» **TASK STATEMENT**
Which lines below include "theoremstyle"? Copy them all.

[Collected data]

····················

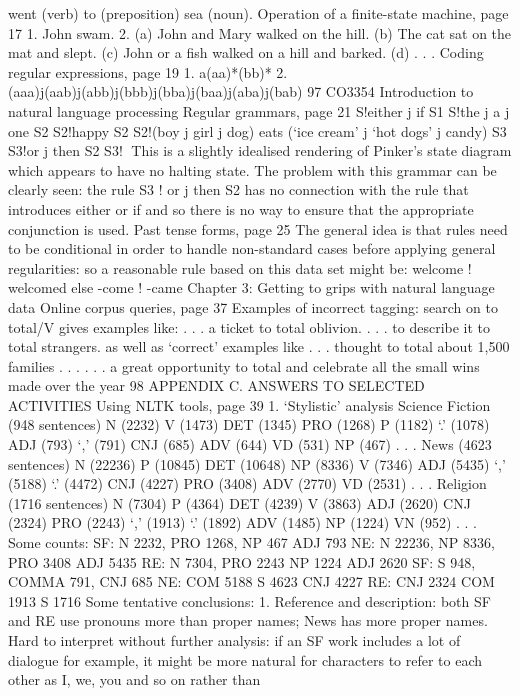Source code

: went (verb) to (preposition) sea (noun).
Operation of a finite-state machine, page 17
1. John swam.
2. (a) John and Mary walked on the hill.
(b) The cat sat on the mat and slept.
(c) John or a fish walked on a hill and barked.
(d) . . .
Coding regular expressions, page 19
1. a(aa)*(bb)*
2. (aaa)j(aab)j(abb)j(bbb)j(bba)j(baa)j(aba)j(bab)
97
CO3354 Introduction to natural language processing
Regular grammars, page 21
S!either j if S1
S!the j a j one S2
S2!happy S2
S2!(boy j girl j dog) eats (‘ice cream’ j ‘hot dogs’ j candy) S3
S3!or j then S2
S3!
This is a slightly idealised rendering of Pinker’s state diagram which appears to have
no halting state.
The problem with this grammar can be clearly seen: the rule S3 ! or j then S2 has
no connection with the rule that introduces either or if and so there is no way to
ensure that the appropriate conjunction is used.
Past tense forms, page 25
The general idea is that rules need to be conditional in order to handle
non-standard cases before applying general regularities: so a reasonable rule based
on this data set might be:
welcome ! welcomed else
-come ! -came
Chapter 3: Getting to grips with natural language data
Online corpus queries, page 37
Examples of incorrect tagging: search on to total/V gives examples like:
. . . a ticket to total oblivion.
. . . to describe it to total strangers.
as well as ‘correct’ examples like
. . . thought to total about 1,500 families . . .
. . . a great opportunity to total and celebrate all the small wins made over the
year
98
APPENDIX C. ANSWERS TO SELECTED ACTIVITIES
Using NLTK tools, page 39
1. ‘Stylistic’ analysis
Science Fiction (948 sentences) N (2232) V (1473) DET (1345) PRO (1268) P
(1182) ‘.’ (1078) ADJ (793) ‘,’ (791) CNJ (685) ADV (644) VD (531) NP (467)
. . .
News (4623 sentences) N (22236) P (10845) DET (10648) NP (8336) V (7346)
ADJ (5435) ‘,’ (5188) ‘.’ (4472) CNJ (4227) PRO (3408) ADV (2770) VD (2531)
. . .
Religion (1716 sentences) N (7304) P (4364) DET (4239) V (3863) ADJ (2620)
CNJ (2324) PRO (2243) ‘,’ (1913) ‘.’ (1892) ADV (1485) NP (1224) VN (952)
. . .
Some counts:
SF: N 2232, PRO 1268, NP 467 ADJ 793
NE: N 22236, NP 8336, PRO 3408 ADJ 5435
RE: N 7304, PRO 2243 NP 1224 ADJ 2620
SF: S 948, COMMA 791, CNJ 685
NE: COM 5188 S 4623 CNJ 4227
RE: CNJ 2324 COM 1913 S 1716
Some tentative conclusions:
1. Reference and description: both SF and RE use pronouns more than proper
names; News has more proper names. Hard to interpret without further
analysis: if an SF work includes a lot of dialogue for example, it might be more
natural for characters to refer to each other as I, we, you and so on rather than
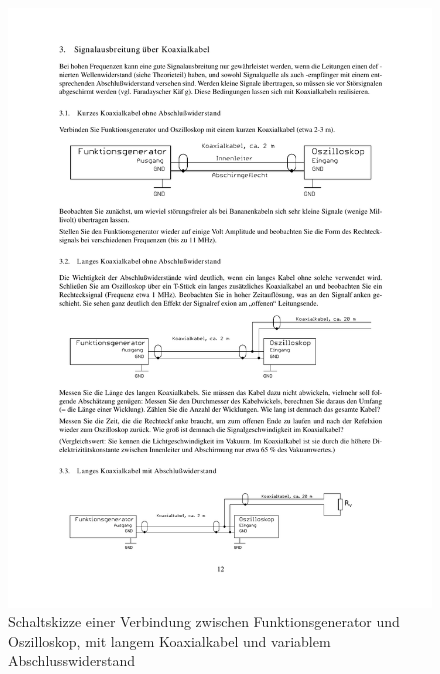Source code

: \documentclass[12pt,a4paper]{article}
\begin{document}
\begin{figure}[H] 
  \centering
    \includegraphics[trim = 10mm 25mm 10mm 235mm, clip, scale = 1]{3-3_3+1.pdf}
  	\caption[Schaltskizze einer Verbindung zwischen Funktionsgenerator und Oszilloskop, mit langem Koaxialkabel und variablem Abschlusswiderstand]{Schaltskizze einer Verbindung zwischen Funktionsgenerator und Oszilloskop, mit langem Koaxialkabel und variablem Abschlusswiderstand\footnotemark}
  \label{fig:3.5}
\end{figure}
\end{document}
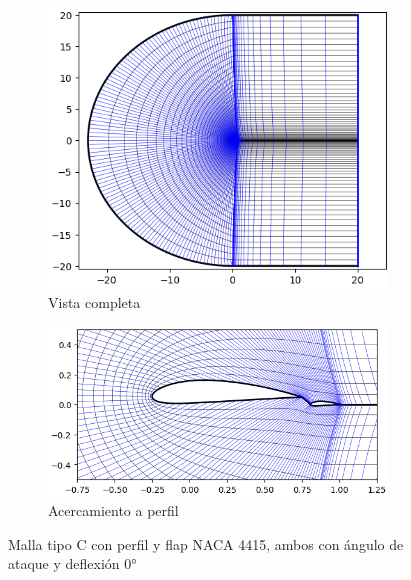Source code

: \documentclass[letterpaper, openright, 12pt]{book}
\begin{document}
    \begin{figure}[htbp!]
        \centering
        \begin{subfigure}[c]{0.45\textwidth}
            \includegraphics[keepaspectratio,
                width=0.99\textwidth]{./img/naca4415_c_flap_far}
            \caption{Vista completa}
            \label{fig:naca4415_c_flap_far}
        \end{subfigure}
        \hfill
        \begin{subfigure}[c]{0.45\textwidth}
            \includegraphics[keepaspectratio,
                width=0.99\textwidth]{./img/naca4415_c_flap_close}
            \caption{Acercamiento a perfil}
            \label{fig:naca4415_c_flap_close}
        \end{subfigure}
        \caption[Malla tipo C con perfil y flap NACA4415]{Malla tipo C con
            perfil y flap NACA 4415, ambos con ángulo de ataque y deflexión
            $0\si{\degree}$}
        \label{fig:naca4415_c_flap}
    \end{figure}
\end{document}
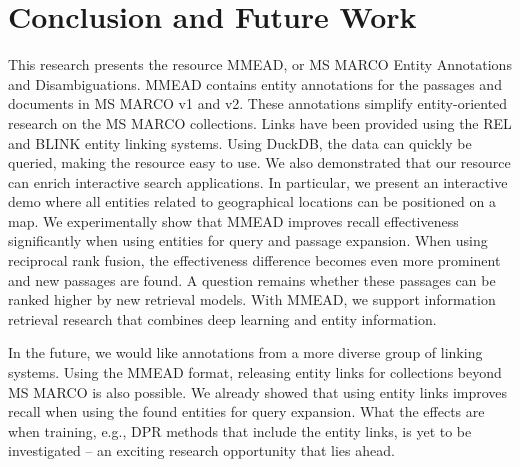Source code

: \section{Conclusion and Future Work}
This research presents the resource MMEAD, or MS MARCO Entity Annotations and Disambiguations. MMEAD contains entity annotations for the passages and documents in MS MARCO v1 and v2. These annotations simplify entity-oriented research on the MS MARCO collections. Links have been provided using the REL and BLINK entity linking systems. Using DuckDB, the data can quickly be queried, making the resource easy to use. 
We also demonstrated that our resource can enrich interactive search applications. In particular, we present an interactive demo where all entities related to geographical locations can be positioned on a map. We experimentally show that MMEAD improves recall effectiveness significantly when using entities for query and passage expansion. When using reciprocal rank fusion, the effectiveness difference becomes even more prominent and new passages are found. A question remains whether these passages can be ranked higher by new retrieval models. With MMEAD, we support information retrieval research that combines deep learning and entity information. 

In the future, we would like annotations from a more diverse group of linking systems. Using the MMEAD format, releasing entity links for collections beyond MS MARCO is also possible. We already showed that using entity links improves recall when using the found entities for query expansion. What the effects are when training, e.g., DPR methods that include the entity links, is yet to be investigated -- an exciting research opportunity that lies ahead. 
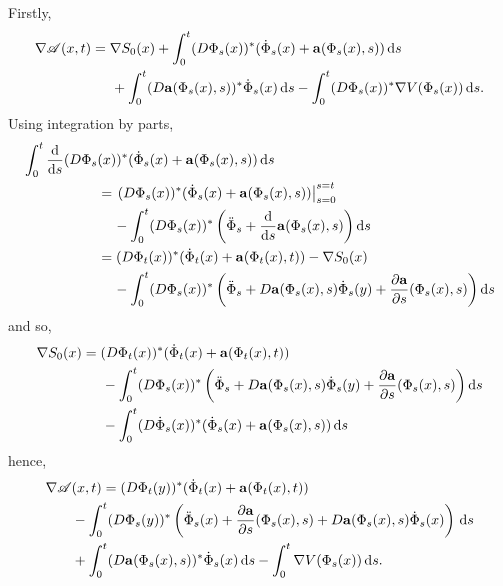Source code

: \documentclass[a4paper,12pt,draft]{report}
\theoremstyle{remark}
\theoremstyle{definition}
\begin{document}
{
Firstly,
\begin{align}
\nabla\mathscr{A}(x, t) & = \nabla S_0(x) + \int_0^t(D\Phi_s(x))^*(\dot{\Phi}_s(x) + \bold{a}(\Phi_s(x), s))\,\mathrm{d}s\nonumber\\
& \hspace{0.5cm} + \int_0^t(D\bold{a}(\Phi_s(x), s))^*\dot{\Phi}_s(x)\,\mathrm{d}s - \int_0^t(D\Phi_s(x))^*\nabla V(\Phi_s(x))\,\mathrm{d}s.\nonumber
\end{align}
Using integration by parts,
\begin{align}
\int_0^t\frac{\mathrm{d}}{\mathrm{d}s}(D\Phi_s&(x))^*(\dot{\Phi}_s(x) + \bold{a}(\Phi_s(x), s))\,\mathrm{d}s\nonumber\\
& = \left.(D\Phi_s(x))^*(\dot{\Phi}_s(x) + \bold{a}(\Phi_s(x), s))\right|_{s = 0}^{s = t}\nonumber\\
& \hspace{0.4cm} - \int_0^t(D\Phi_s(x))^*\left(\ddot{\Phi}_s + \frac{\mathrm{d}}{\mathrm{d}s}\bold{a}(\Phi_s(x), s)\right)\mathrm{d}s\nonumber\\
& = (D\Phi_t(x))^*(\dot{\Phi}_t(x) + \bold{a}(\Phi_t(x), t)) - \nabla S_0(x)\nonumber\\
& \hspace{0.4cm} - \int_0^t(D\Phi_s(x))^*\left(\ddot{\Phi}_s + D\bold{a}(\Phi_s(x), s)\dot{\Phi}_s(y) + \frac{\partial\bold{a}}{\partial s}(\Phi_s(x), s)\right)\mathrm{d}s\nonumber
\end{align}
and so,
\begin{align}
\nabla S_0(x) & = (D\Phi_t(x))^*(\dot{\Phi}_t(x) + \bold{a}(\Phi_t(x), t))\nonumber\\
& \hspace{0.5cm} - \int_0^t(D\Phi_s(x))^*\left(\ddot{\Phi}_s + D\bold{a}(\Phi_s(x), s)\dot{\Phi}_s(y) + \frac{\partial\bold{a}}{\partial s}(\Phi_s(x), s)\right)\mathrm{d}s\nonumber\\
& \hspace{0.5cm} - \int_0^t(D\dot{\Phi}_s(x))^*(\dot{\Phi}_s(x) + \bold{a}(\Phi_s(x), s))\,\mathrm{d}s\nonumber
\end{align}
hence,
\begin{align}
\nabla\mathscr{A} & (x, t) = (D\Phi_t(y))^*(\dot{\Phi}_t(x) + \bold{a}(\Phi_t(x), t))\nonumber\\
& - \int_0^t(D\Phi_s(y))^*\left(\ddot{\Phi}_s(x) + \frac{\partial\bold{a}}{\partial s}(\Phi_s(x), s) + D\bold{a}(\Phi_s(x), s)\dot{\Phi}_s(x)\right)\,\mathrm{d}s\nonumber\\
& + \int_0^t(D\bold{a}(\Phi_s(x), s))^*\dot{\Phi}_s(x)\,\mathrm{d}s - \int_0^t\nabla V(\Phi_s(x))\,\mathrm{d}s.\nonumber

\end{align}}
\end{document}
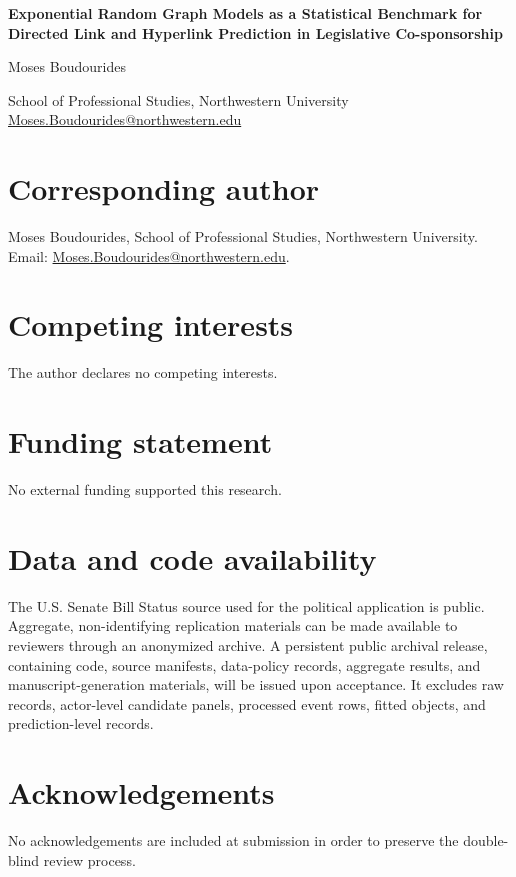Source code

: \documentclass[12pt]{article}
\begin{document}
\begin{center}
{\Large\bfseries Exponential Random Graph Models as a Statistical Benchmark for Directed Link and Hyperlink Prediction in Legislative Co-sponsorship\par}
\vspace{1.5em}
{\large Moses Boudourides\par}
\vspace{0.5em}
School of Professional Studies, Northwestern University\\
\href{mailto:Moses.Boudourides@northwestern.edu}{Moses.Boudourides@northwestern.edu}
\end{center}

\section*{Corresponding author}
Moses Boudourides, School of Professional Studies, Northwestern University.
Email: \url{Moses.Boudourides@northwestern.edu}.

\section*{Competing interests}
The author declares no competing interests.

\section*{Funding statement}
No external funding supported this research.

\section*{Data and code availability}
The U.S. Senate Bill Status source used for the political application is public. Aggregate, non-identifying replication materials can be made available to reviewers through an anonymized archive. A persistent public archival release, containing code, source manifests, data-policy records, aggregate results, and manuscript-generation materials, will be issued upon acceptance. It excludes raw records, actor-level candidate panels, processed event rows, fitted objects, and prediction-level records.

\section*{Acknowledgements}
No acknowledgements are included at submission in order to preserve the double-blind review process.
\end{document}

····················

» **YOUR RESPONSE**
\theoremstyle{remark}
\theoremstyle{definition}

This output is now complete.